ACTIVITY:
Copy out all of the data exactly as it appears.

THE INPUT:
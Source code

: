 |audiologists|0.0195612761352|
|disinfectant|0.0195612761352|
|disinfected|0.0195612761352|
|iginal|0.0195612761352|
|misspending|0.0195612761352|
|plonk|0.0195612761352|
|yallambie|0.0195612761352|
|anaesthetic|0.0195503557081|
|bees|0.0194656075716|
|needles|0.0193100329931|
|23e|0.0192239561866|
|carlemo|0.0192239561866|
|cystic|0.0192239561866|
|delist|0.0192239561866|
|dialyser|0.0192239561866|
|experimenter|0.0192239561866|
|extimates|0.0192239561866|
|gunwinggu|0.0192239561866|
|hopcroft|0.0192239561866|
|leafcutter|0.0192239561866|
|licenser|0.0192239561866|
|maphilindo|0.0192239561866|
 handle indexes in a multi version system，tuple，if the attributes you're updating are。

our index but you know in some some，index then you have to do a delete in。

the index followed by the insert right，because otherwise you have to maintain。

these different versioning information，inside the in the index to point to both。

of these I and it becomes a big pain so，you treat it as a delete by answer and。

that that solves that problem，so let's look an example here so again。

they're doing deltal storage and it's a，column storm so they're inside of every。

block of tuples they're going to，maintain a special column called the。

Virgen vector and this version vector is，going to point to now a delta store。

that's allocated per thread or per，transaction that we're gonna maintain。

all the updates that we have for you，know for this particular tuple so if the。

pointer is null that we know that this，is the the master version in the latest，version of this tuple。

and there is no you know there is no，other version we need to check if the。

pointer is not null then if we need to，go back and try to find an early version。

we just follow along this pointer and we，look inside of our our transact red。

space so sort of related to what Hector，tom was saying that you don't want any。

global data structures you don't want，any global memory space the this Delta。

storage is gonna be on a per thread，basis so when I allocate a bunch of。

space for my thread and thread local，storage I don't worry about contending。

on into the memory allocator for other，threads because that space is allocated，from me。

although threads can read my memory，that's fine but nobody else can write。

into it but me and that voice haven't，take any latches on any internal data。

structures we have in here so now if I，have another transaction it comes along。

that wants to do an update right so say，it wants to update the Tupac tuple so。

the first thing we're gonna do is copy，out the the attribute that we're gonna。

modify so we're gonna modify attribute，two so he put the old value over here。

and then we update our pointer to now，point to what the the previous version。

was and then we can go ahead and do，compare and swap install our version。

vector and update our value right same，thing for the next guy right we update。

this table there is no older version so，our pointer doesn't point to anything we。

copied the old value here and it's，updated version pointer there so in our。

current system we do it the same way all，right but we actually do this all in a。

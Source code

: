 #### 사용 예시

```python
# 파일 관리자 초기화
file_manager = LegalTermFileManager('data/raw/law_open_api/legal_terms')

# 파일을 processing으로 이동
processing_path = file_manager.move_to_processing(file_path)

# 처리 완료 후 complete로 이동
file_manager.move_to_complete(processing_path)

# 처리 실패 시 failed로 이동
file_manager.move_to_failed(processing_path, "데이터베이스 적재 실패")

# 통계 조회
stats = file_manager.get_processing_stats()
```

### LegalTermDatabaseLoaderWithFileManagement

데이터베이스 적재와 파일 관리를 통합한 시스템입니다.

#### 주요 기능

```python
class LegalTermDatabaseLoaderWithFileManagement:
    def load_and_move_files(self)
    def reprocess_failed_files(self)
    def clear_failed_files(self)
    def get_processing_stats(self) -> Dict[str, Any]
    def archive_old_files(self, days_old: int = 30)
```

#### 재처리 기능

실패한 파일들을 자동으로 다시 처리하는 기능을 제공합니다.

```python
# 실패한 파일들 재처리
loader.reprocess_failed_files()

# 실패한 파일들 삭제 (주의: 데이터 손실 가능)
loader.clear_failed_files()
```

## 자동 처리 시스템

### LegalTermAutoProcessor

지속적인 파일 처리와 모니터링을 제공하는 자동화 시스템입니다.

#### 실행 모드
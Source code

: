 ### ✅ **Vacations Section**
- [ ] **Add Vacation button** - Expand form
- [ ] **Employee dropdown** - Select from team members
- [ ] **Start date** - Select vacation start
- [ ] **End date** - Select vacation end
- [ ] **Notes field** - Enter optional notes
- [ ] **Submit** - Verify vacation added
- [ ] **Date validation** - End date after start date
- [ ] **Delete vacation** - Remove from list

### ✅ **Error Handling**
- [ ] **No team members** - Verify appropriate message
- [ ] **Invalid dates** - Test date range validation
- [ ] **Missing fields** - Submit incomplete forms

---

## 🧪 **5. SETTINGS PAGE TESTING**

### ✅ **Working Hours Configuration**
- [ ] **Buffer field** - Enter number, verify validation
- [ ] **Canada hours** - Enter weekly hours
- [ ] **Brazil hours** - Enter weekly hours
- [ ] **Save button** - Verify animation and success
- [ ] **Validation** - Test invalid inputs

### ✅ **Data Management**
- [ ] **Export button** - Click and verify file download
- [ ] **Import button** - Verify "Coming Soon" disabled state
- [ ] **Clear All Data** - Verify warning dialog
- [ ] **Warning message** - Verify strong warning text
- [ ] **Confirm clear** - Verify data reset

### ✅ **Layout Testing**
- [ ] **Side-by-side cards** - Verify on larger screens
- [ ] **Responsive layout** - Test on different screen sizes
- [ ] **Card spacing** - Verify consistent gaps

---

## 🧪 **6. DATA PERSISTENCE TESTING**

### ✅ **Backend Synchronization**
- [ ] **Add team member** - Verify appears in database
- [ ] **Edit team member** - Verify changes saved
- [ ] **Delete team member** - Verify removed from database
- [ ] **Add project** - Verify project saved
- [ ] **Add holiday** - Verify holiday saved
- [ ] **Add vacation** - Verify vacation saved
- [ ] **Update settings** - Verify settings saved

RESULT:
Source code

: |audiologists|0.0195612761352|
|disinfectant|0.0195612761352|
|disinfected|0.0195612761352|
|iginal|0.0195612761352|
|misspending|0.0195612761352|
|plonk|0.0195612761352|
|yallambie|0.0195612761352|
|anaesthetic|0.0195503557081|
|bees|0.0194656075716|
|needles|0.0193100329931|
|23e|0.0192239561866|
|carlemo|0.0192239561866|
|cystic|0.0192239561866|
|delist|0.0192239561866|
|dialyser|0.0192239561866|
|experimenter|0.0192239561866|
|extimates|0.0192239561866|
|gunwinggu|0.0192239561866|
|hopcroft|0.0192239561866|
|leafcutter|0.0192239561866|
|licenser|0.0192239561866|
|maphilindo|0.0192239561866|
 handle indexes in a multi version system，tuple，if the attributes you're updating are。

our index but you know in some some，index then you have to do a delete in。

the index followed by the insert right，because otherwise you have to maintain。

these different versioning information，inside the in the index to point to both。

of these I and it becomes a big pain so，you treat it as a delete by answer and。

that that solves that problem，so let's look an example here so again。

they're doing deltal storage and it's a，column storm so they're inside of every。

block of tuples they're going to，maintain a special column called the。

Virgen vector and this version vector is，going to point to now a delta store。

that's allocated per thread or per，transaction that we're gonna maintain。

all the updates that we have for you，know for this particular tuple so if the。

pointer is null that we know that this，is the the master version in the latest，version of this tuple。

and there is no you know there is no，other version we need to check if the。

pointer is not null then if we need to，go back and try to find an early version。

we just follow along this pointer and we，look inside of our our transact red。

space so sort of related to what Hector，tom was saying that you don't want any。

global data structures you don't want，any global memory space the this Delta。

storage is gonna be on a per thread，basis so when I allocate a bunch of。

space for my thread and thread local，storage I don't worry about contending。

on into the memory allocator for other，threads because that space is allocated，from me。

although threads can read my memory，that's fine but nobody else can write。

into it but me and that voice haven't，take any latches on any internal data。

structures we have in here so now if I，have another transaction it comes along。

that wants to do an update right so say，it wants to update the Tupac tuple so。

the first thing we're gonna do is copy，out the the attribute that we're gonna。

modify so we're gonna modify attribute，two so he put the old value over here。

and then we update our pointer to now，point to what the the previous version。

was and then we can go ahead and do，compare and swap install our version。

vector and update our value right same，thing for the next guy right we update。

this table there is no older version so，our pointer doesn't point to anything we。

copied the old value here and it's，updated version pointer there so in our。

current system we do it the same way all，right but we actually do this all in a。

Source code

: #### 사용 예시

```python
# 파일 관리자 초기화
file_manager = LegalTermFileManager('data/raw/law_open_api/legal_terms')

# 파일을 processing으로 이동
processing_path = file_manager.move_to_processing(file_path)

# 처리 완료 후 complete로 이동
file_manager.move_to_complete(processing_path)

# 처리 실패 시 failed로 이동
file_manager.move_to_failed(processing_path, "데이터베이스 적재 실패")

# 통계 조회
stats = file_manager.get_processing_stats()
```

### LegalTermDatabaseLoaderWithFileManagement

데이터베이스 적재와 파일 관리를 통합한 시스템입니다.

#### 주요 기능

```python
class LegalTermDatabaseLoaderWithFileManagement:
    def load_and_move_files(self)
    def reprocess_failed_files(self)
    def clear_failed_files(self)
    def get_processing_stats(self) -> Dict[str, Any]
    def archive_old_files(self, days_old: int = 30)
```

#### 재처리 기능

실패한 파일들을 자동으로 다시 처리하는 기능을 제공합니다.

```python
# 실패한 파일들 재처리
loader.reprocess_failed_files()

# 실패한 파일들 삭제 (주의: 데이터 손실 가능)
loader.clear_failed_files()
```

## 자동 처리 시스템

### LegalTermAutoProcessor

지속적인 파일 처리와 모니터링을 제공하는 자동화 시스템입니다.

#### 실행 모드
Source code

: ### ✅ **Vacations Section**
- [ ] **Add Vacation button** - Expand form
- [ ] **Employee dropdown** - Select from team members
- [ ] **Start date** - Select vacation start
- [ ] **End date** - Select vacation end
- [ ] **Notes field** - Enter optional notes
- [ ] **Submit** - Verify vacation added
- [ ] **Date validation** - End date after start date
- [ ] **Delete vacation** - Remove from list

### ✅ **Error Handling**
- [ ] **No team members** - Verify appropriate message
- [ ] **Invalid dates** - Test date range validation
- [ ] **Missing fields** - Submit incomplete forms

---

## 🧪 **5. SETTINGS PAGE TESTING**

### ✅ **Working Hours Configuration**
- [ ] **Buffer field** - Enter number, verify validation
- [ ] **Canada hours** - Enter weekly hours
- [ ] **Brazil hours** - Enter weekly hours
- [ ] **Save button** - Verify animation and success
- [ ] **Validation** - Test invalid inputs

### ✅ **Data Management**
- [ ] **Export button** - Click and verify file download
- [ ] **Import button** - Verify "Coming Soon" disabled state
- [ ] **Clear All Data** - Verify warning dialog
- [ ] **Warning message** - Verify strong warning text
- [ ] **Confirm clear** - Verify data reset

### ✅ **Layout Testing**
- [ ] **Side-by-side cards** - Verify on larger screens
- [ ] **Responsive layout** - Test on different screen sizes
- [ ] **Card spacing** - Verify consistent gaps

---

## 🧪 **6. DATA PERSISTENCE TESTING**

### ✅ **Backend Synchronization**
- [ ] **Add team member** - Verify appears in database
- [ ] **Edit team member** - Verify changes saved
- [ ] **Delete team member** - Verify removed from database
- [ ] **Add project** - Verify project saved
- [ ] **Add holiday** - Verify holiday saved
- [ ] **Add vacation** - Verify vacation saved
- [ ] **Update settings** - Verify settings saved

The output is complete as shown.